Question 13 to 14.
13.How many molecules are there 70cm^{3} of benzene? For benzene, \rho=0.88g/cm^{3} and M = 78kg/kmol.
4.7\times10^{-26} . 3.0\times10^{23} c. 4.8\times10^{23}d.3.2\times10^{23}
14. At what pressure will the mean-free-path be 50\times10^{-2}m for spherical molecules of radius 3.0\times10^{-10}m?
Assume an ideal gas at 20^{\circ}C.
a. 5.1\times10^{-3}Pa b. 6.2\times10^{-3}Pac. 4.8\times10^{-3}Pa=2.6\times10^{-3}Pa
15. A gas does 5J of work while expanding adiabatically.
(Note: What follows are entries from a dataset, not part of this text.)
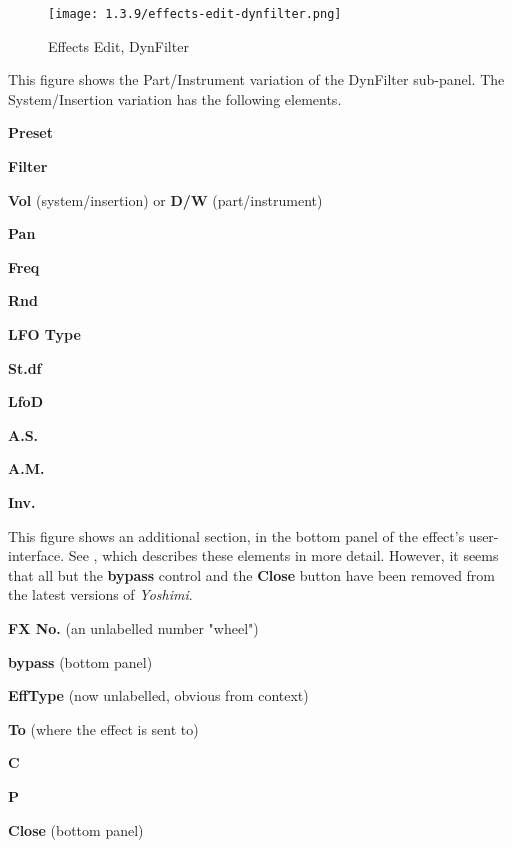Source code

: \begin{figure}[H]
   \centering
   \texttt{[image: 1.3.9/effects-edit-dynfilter.png]}
   \caption{Effects Edit, DynFilter}
   \label{fig:effects_edit_dynfilter}
\end{figure}

   This figure shows the Part/Instrument variation of the DynFilter sub-panel.
   The System/Insertion variation has the following elements.

   \begin{enumber}
      \item \textbf{Preset}
      \item \textbf{Filter}
      \item \textbf{Vol} (system/insertion) or \textbf{D/W} (part/instrument)
      \item \textbf{Pan}
      \item \textbf{Freq}
      \item \textbf{Rnd}
      \item \textbf{LFO Type}
      \item \textbf{St.df}
      \item \textbf{LfoD}
      \item \textbf{A.S.}
      \item \textbf{A.M.}
      \item \textbf{Inv.}
   \end{enumber}

   This figure shows an additional section, in the bottom panel of the effect's
   user-interface.
   See , which
   describes these elements in more detail.
   However, it seems that all but the \textbf{bypass} control and
   the \textbf{Close} button have been removed
   from the latest versions of \textsl{Yoshimi}.

   \begin{enumber}
      \item \textbf{FX No.} (an unlabelled number "wheel")
      \item \textbf{bypass} (bottom panel)
      \item \textbf{EffType} (now unlabelled, obvious from context)
      \item \textbf{To} (where the effect is sent to)
      \item \textbf{C}
      \item \textbf{P}
      \item \textbf{Close} (bottom panel)
   \end{enumber}

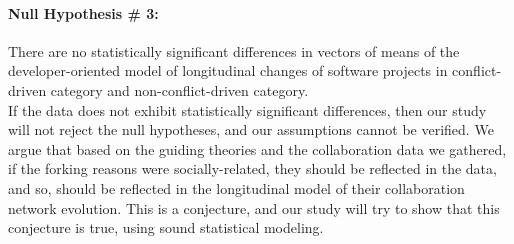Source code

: \documentclass[12pt]{report}
\begin{document}
\paragraph*{Null Hypothesis \# 3:} 
\hspace{10 mm} There are no statistically significant differences in vectors of means of the developer-oriented model of longitudinal changes of software projects in conflict-driven category and non-conflict-driven category.\\

If the data does not exhibit statistically significant differences, then our study will not reject the null hypotheses, and our assumptions cannot be verified. We argue that based on the guiding theories and the collaboration data we gathered, if the forking reasons were socially-related, they should be reflected in the data, and so, should be reflected in the longitudinal model of their collaboration network evolution. This is a conjecture, and our study will try to show that this conjecture is true, using sound statistical modeling.

%
%
%
\end{document}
What is the change in internal energy? a. 6J b. -6J c. 5/ d. -5/
13. To find the number of molecules in 70cm^3 of benzene, we need to use the formula:
Number of molecules = (Volume in cm^3 / molar volume) * Avogadro's number
First, let's convert the given volume of 70cm^3 to liters:
70cm^3 = 70/1000 = 0.07 L
Next, we need to calculate the molar volume of benzene using the given density and molar mass:
Molar volume = (Molar mass / Density) * 1000
Molar mass of benzene = 78kg/kmol = 78,000g/kmol
Density of benzene = 0.88g/cm^3
Molar volume = (78,000 / 0.88) * 1000 = 88,636.36 cm^3/mol
Now, let's calculate the number of molecules:
Number of molecules = (0.07 / 88,636.36) * 6.022 × 10^23
Simplifying this equation, we get:
Number of molecules ≈ 4.7 × 10^23
Therefore, the answer is option a. 4.7 × 10^23.
14. The mean-free-path (λ) can be determined using the kinetic theory of gases equation:
λ = (k * T) / (√2 * π * d^2 * P)
Where:
k = Boltzmann constant = 1.38 × 10^-23J/K
T = temperature in Kelvin (20°C = 293K)
d = diameter of molecules = 2 * 3.0 × 10^-10m = 6.0 × 10^-10m
To find the pressure (P) at which the mean-free-path is 50 × 10^-2m, we can rearrange the equation:
P = (k * T) / (√2 * π * d^2 * λ)
Plugging in the given values, we get:
P = (1.38 × 10^-23 * 293) / (√2 * π * (6.0 × 10^-10)^2 * 50 × 10^-2)
Simplifying this equation, we get:
P ≈ 6.2 × 10^-3Pa
Therefore, the answer is option b. 6.2 × 10^-3Pa.
15. In an adiabatic process, there is no heat transfer, meaning that the change in internal energy (ΔU) is equal to the work done (W).
Given that the gas does 5J of work, we can conclude that the change in internal energy is also 5J.
Therefore, the answer is option c. 5J.